Python Version Requirements

This package requires Python 3.10, 3.11, or 3.12. Python 3.13+ is not supported due to dependency limitations with the WhisperX library.

Features

  • RSS Feed Parsing: Download and parse podcast RSS feeds
  • Episode Management: Track downloaded episodes with JSONL metadata
  • Progress Tracking: Visual progress bars for downloads
  • AI Transcription: WhisperX-powered transcription with speaker diarization
  • Duplicate Detection: Automatically skip already downloaded episodes
  • Type Safety: Comprehensive type hints throughout

Installation

Standard Installation

git clone https://github.com/falahat/podcast.git
cd podcast
pip install -e .

Installation with Transcription Support

git clone https://github.com/falahat/podcast.git
cd podcast
pip install -e .[transcribe]

Development Installation

git clone https://github.com/falahat/podcast.git
cd podcast
pip install -e .[dev,notebook,transcribe]

Quick Start

Command Line Interface

# Download episodes from an RSS feed
podcast_downloader "https://example.com/podcast/rss.xml"

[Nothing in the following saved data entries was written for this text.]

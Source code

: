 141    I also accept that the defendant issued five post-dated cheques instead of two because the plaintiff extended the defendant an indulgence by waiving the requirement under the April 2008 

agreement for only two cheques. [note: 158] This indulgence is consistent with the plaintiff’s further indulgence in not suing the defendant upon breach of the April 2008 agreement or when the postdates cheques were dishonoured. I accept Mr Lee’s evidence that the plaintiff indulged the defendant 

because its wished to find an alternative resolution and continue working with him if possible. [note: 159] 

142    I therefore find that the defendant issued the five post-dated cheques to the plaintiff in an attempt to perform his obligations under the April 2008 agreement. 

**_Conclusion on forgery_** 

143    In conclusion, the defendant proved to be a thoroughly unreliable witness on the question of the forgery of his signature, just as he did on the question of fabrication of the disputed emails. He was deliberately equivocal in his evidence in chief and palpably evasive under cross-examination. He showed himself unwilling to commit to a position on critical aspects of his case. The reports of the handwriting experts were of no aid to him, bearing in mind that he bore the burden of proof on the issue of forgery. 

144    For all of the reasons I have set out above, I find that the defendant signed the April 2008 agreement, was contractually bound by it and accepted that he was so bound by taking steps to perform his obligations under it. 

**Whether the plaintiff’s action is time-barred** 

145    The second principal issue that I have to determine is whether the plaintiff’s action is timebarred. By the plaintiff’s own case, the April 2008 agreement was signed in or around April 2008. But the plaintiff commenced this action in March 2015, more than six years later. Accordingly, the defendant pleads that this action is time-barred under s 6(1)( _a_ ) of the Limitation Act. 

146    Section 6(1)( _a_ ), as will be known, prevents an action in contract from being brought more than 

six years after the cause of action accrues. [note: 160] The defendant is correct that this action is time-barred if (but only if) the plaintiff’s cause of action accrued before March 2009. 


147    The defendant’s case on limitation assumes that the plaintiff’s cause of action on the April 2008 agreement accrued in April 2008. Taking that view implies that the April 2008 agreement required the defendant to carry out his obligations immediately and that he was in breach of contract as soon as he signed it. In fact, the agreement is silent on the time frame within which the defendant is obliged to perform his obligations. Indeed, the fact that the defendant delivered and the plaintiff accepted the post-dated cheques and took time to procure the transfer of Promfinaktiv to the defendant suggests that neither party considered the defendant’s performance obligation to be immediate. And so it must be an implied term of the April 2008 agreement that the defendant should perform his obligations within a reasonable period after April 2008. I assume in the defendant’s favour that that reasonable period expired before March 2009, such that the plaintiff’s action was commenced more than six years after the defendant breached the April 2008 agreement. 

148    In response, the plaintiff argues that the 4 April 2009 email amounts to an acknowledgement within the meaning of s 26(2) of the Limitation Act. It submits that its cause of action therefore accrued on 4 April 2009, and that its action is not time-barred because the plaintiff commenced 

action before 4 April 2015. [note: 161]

# Specify custom data directory  
podcast_downloader "https://example.com/podcast/rss.xml" --data-dir ./my_podcasts

# List episodes without downloading
podcast_downloader "https://example.com/podcast/rss.xml" --list-only

# Disable progress bars
podcast_downloader "https://example.com/podcast/rss.xml" --no-progress

Python API

from easy_podcast.manager import PodcastManager

# Create manager from RSS URL (downloads and parses automatically)
manager = PodcastManager.from_rss_url("https://example.com/podcast/rss.xml")

if manager:
    podcast = manager.get_podcast()
    print(f"Podcast: {podcast.title}")
    
    # Get new episodes to download
    new_episodes = manager.get_new_episodes()
    print(f"Found {len(new_episodes)} new episodes")
    
    # Download episodes with progress tracking
    successful, skipped, failed = manager.download_episodes(new_episodes)
    print(f"Downloaded: {successful}, Skipped: {skipped}, Failed: {failed}")

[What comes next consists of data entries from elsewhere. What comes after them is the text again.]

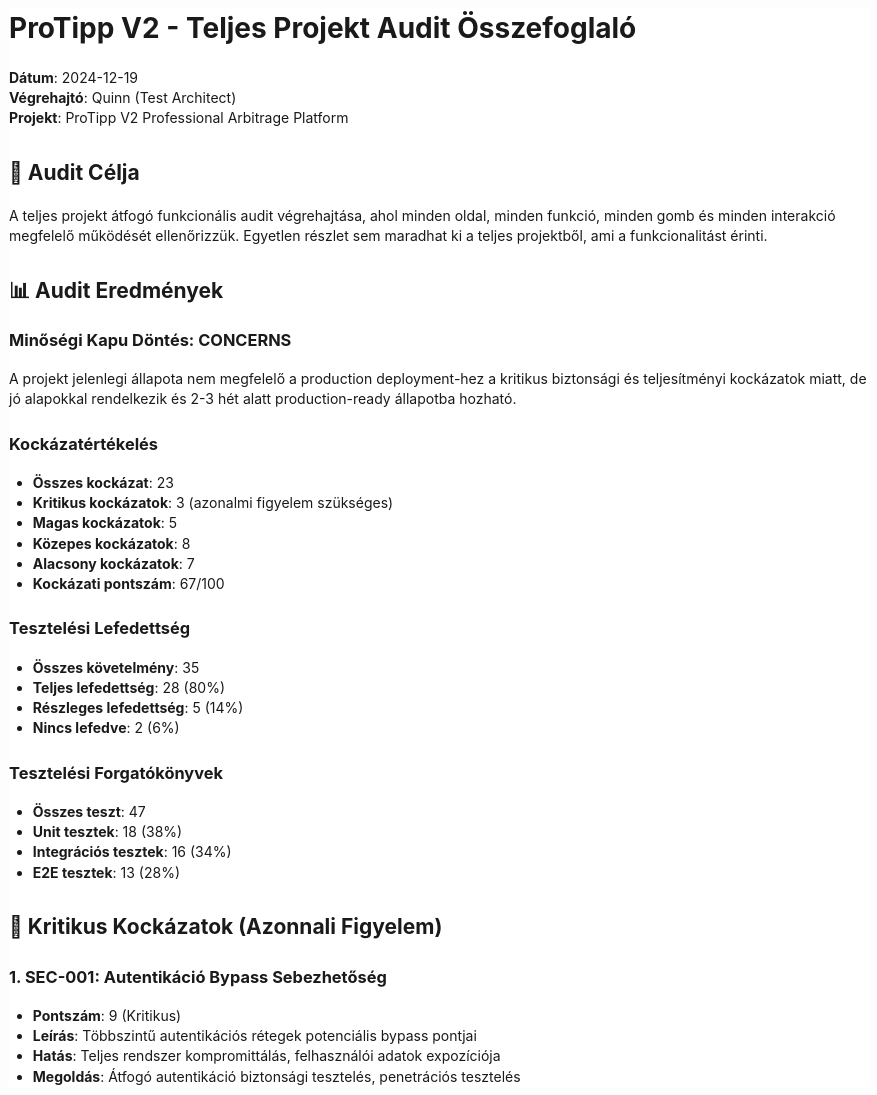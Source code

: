 # ProTipp V2 - Teljes Projekt Audit Összefoglaló

**Dátum**: 2024-12-19  
**Végrehajtó**: Quinn (Test Architect)  
**Projekt**: ProTipp V2 Professional Arbitrage Platform  

## 🎯 **Audit Célja**

A teljes projekt átfogó funkcionális audit végrehajtása, ahol minden oldal, minden funkció, minden gomb és minden interakció megfelelő működését ellenőrizzük. Egyetlen részlet sem maradhat ki a teljes projektből, ami a funkcionalitást érinti.

## 📊 **Audit Eredmények**

### **Minőségi Kapu Döntés: CONCERNS**

A projekt jelenlegi állapota nem megfelelő a production deployment-hez a kritikus biztonsági és teljesítményi kockázatok miatt, de jó alapokkal rendelkezik és 2-3 hét alatt production-ready állapotba hozható.

### **Kockázatértékelés**

- **Összes kockázat**: 23
- **Kritikus kockázatok**: 3 (azonalmi figyelem szükséges)
- **Magas kockázatok**: 5
- **Közepes kockázatok**: 8
- **Alacsony kockázatok**: 7
- **Kockázati pontszám**: 67/100

### **Tesztelési Lefedettség**

- **Összes követelmény**: 35
- **Teljes lefedettség**: 28 (80%)
- **Részleges lefedettség**: 5 (14%)
- **Nincs lefedve**: 2 (6%)

### **Tesztelési Forgatókönyvek**

- **Összes teszt**: 47
- **Unit tesztek**: 18 (38%)
- **Integrációs tesztek**: 16 (34%)
- **E2E tesztek**: 13 (28%)

## 🚨 **Kritikus Kockázatok (Azonnali Figyelem)**

### 1. **SEC-001: Autentikáció Bypass Sebezhetőség**
- **Pontszám**: 9 (Kritikus)
- **Leírás**: Többszintű autentikációs rétegek potenciális bypass pontjai
- **Hatás**: Teljes rendszer kompromittálás, felhasználói adatok expozíciója
- **Megoldás**: Átfogó autentikáció biztonsági tesztelés, penetrációs tesztelés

Working with Existing Podcast Data

# Load manager from existing podcast folder
manager = PodcastManager.from_podcast_folder("data/My Podcast/")

if manager:
    # Continue downloading new episodes
    new_episodes = manager.get_new_episodes()
    manager.download_episodes(new_episodes)

Audio Transcription

The package includes AI-powered audio transcription using WhisperX with GPU acceleration and speaker diarization. Transcription functionality is available as an optional dependency.

Installation: To use transcription features, install with the [transcribe] option:

pip install -e .[transcribe]

Prerequisites for Transcription

  1. NVIDIA GPU with CUDA support
  2. Hugging Face Token (for speaker diarization models)
  3. PyTorch with GPU support (automatically installed with easy-whisperx)

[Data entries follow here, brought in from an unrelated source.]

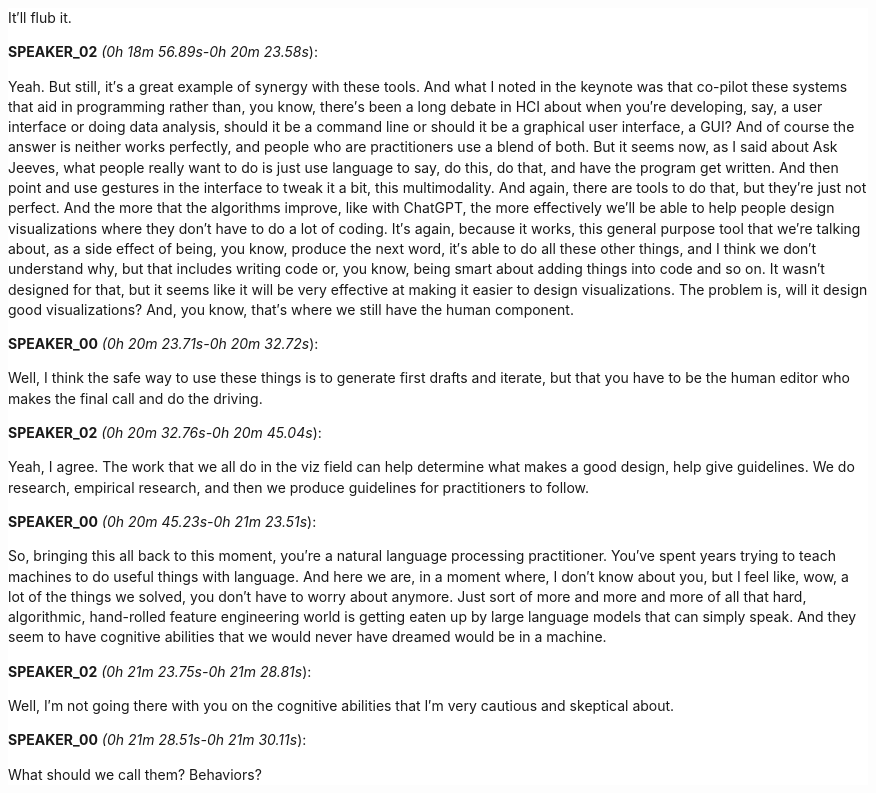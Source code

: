 It′ll flub it.

__SPEAKER_02__ _(0h 18m 56.89s-0h 20m 23.58s_):

Yeah. But still, it′s a great example of synergy with these tools. And what I
noted in the keynote was that co-pilot these systems that aid in programming
rather than, you know, there′s been a long debate in HCI about when you′re
developing, say, a user interface or doing data analysis, should it be a command
line or should it be a graphical user interface, a GUI? And of course the answer
is neither works perfectly, and people who are practitioners use a blend of
both. But it seems now, as I said about Ask Jeeves, what people really want to
do is just use language to say, do this, do that, and have the program get
written. And then point and use gestures in the interface to tweak it a bit,
this multimodality. And again, there are tools to do that, but they′re just not
perfect. And the more that the algorithms improve, like with ChatGPT, the more
effectively we′ll be able to help people design visualizations where they don′t
have to do a lot of coding. It′s again, because it works, this general purpose
tool that we′re talking about, as a side effect of being, you know, produce the
next word, it′s able to do all these other things, and I think we don′t
understand why, but that includes writing code or, you know, being smart about
adding things into code and so on. It wasn′t designed for that, but it seems
like it will be very effective at making it easier to design visualizations. The
problem is, will it design good visualizations? And, you know, that′s where we
still have the human component.

__SPEAKER_00__ _(0h 20m 23.71s-0h 20m 32.72s_):

Well, I think the safe way to use these things is to generate first drafts and
iterate, but that you have to be the human editor who makes the final call and
do the driving.

__SPEAKER_02__ _(0h 20m 32.76s-0h 20m 45.04s_):

Yeah, I agree. The work that we all do in the viz field can help determine what
makes a good design, help give guidelines. We do research, empirical research,
and then we produce guidelines for practitioners to follow.

__SPEAKER_00__ _(0h 20m 45.23s-0h 21m 23.51s_):

So, bringing this all back to this moment, you′re a natural language processing
practitioner. You′ve spent years trying to teach machines to do useful things
with language. And here we are, in a moment where, I don′t know about you, but I
feel like, wow, a lot of the things we solved, you don′t have to worry about
anymore. Just sort of more and more and more of all that hard, algorithmic,
hand-rolled feature engineering world is getting eaten up by large language
models that can simply speak. And they seem to have cognitive abilities that we
would never have dreamed would be in a machine.

__SPEAKER_02__ _(0h 21m 23.75s-0h 21m 28.81s_):

Well, I′m not going there with you on the cognitive abilities that I′m very
cautious and skeptical about.

__SPEAKER_00__ _(0h 21m 28.51s-0h 21m 30.11s_):

What should we call them? Behaviors?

Note: PyTorch is automatically installed as part of the easy-whisperx dependency. No manual installation required.

Setting up Transcription Environment

  1. Get a Hugging Face Token:

    • Go to Hugging Face Settings
    • Create a token with "read" permissions
    • Accept user agreements for segmentation and diarization models
  2. Set Environment Variable:

    # Windows PowerShell
    $env:HF_TOKEN="your_token_here"
    
    # Linux/macOS
    export HF_TOKEN="your_token_here"
    

Using Transcription in Python

from easy_whisperx.transcriber import Transcriber

# Initialize transcriber
transcriber = Transcriber(
    model_size="base",
    device="cuda",  # or "cpu"
    compute_type="float16",
    batch_size=16
)

# Transcribe audio file
with transcriber:
    result = transcriber("path/to/audio.mp3")
    print(result["text"])

Data Storage Structure

Podcast data is organized in a clear directory structure:

data/
└── [Sanitized Podcast Name]/
    ├── episodes.jsonl      # Episode metadata (one JSON object per line)
    ├── rss.xml            # Cached RSS feed
    └── downloads/         # Downloaded audio files
        ├── episode1.mp3
        ├── episode2.mp3
        └── ...

Important: Episode objects store filenames only (e.g., "727175.mp3"), not full paths. Use manager.get_episode_audio_path(episode) to get complete file paths.

Development

Setting up Development Environment

git clone https://github.com/falahat/podcast.git
cd podcast

# Create virtual environment (note the .venv name)
python -m venv .venv

# Activate virtual environment
# Windows PowerShell:
.\.venv\Scripts\Activate.ps1
# Linux/macOS:
source .venv/bin/activate

# Install in development mode
pip install -e .[dev,notebook]

Running Tests

# Run all tests
pytest

# Run with coverage report
pytest --cov=easy_podcast --cov-report=html

# Run specific test file
pytest tests/test_manager.py -v

Code Quality Tools

The project uses:

  • Black for code formatting
  • mypy for type checking
  • flake8 for linting
  • pytest for testing
# Format code
black src/ tests/

# Type checking
mypy src/easy_podcast/

# Linting
flake8 src/easy_podcast/

Core Components

The package is built with a modular architecture:

  • PodcastManager - Main orchestrator for the complete workflow
  • Episode/Podcast - Data models with computed properties
  • EpisodeTracker - JSONL-based metadata persistence
  • PodcastParser - RSS feed parsing with custom episode ID extraction
  • PodcastDownloader - HTTP downloads with progress tracking
  • Transcription - WhisperX-based transcription module

Contributing

  1. Fork the repository
  2. Create a feature branch (git checkout -b feature/amazing-feature)
  3. Make your changes with tests
  4. Ensure all tests pass (pytest)
  5. Check code quality (black src/ tests/ and mypy src/)
  6. Submit a pull request

License

This project is licensed under the MIT License - see the LICENSE file for details.

Project details


Download files

Download the file for your platform. If you're not sure which to choose, learn more about installing packages.

Source Distribution

easy_podcast-0.0.1.tar.gz (40.8 kB view details)

Uploaded Source

Built Distribution

If you're not sure about the file name format, learn more about wheel file names.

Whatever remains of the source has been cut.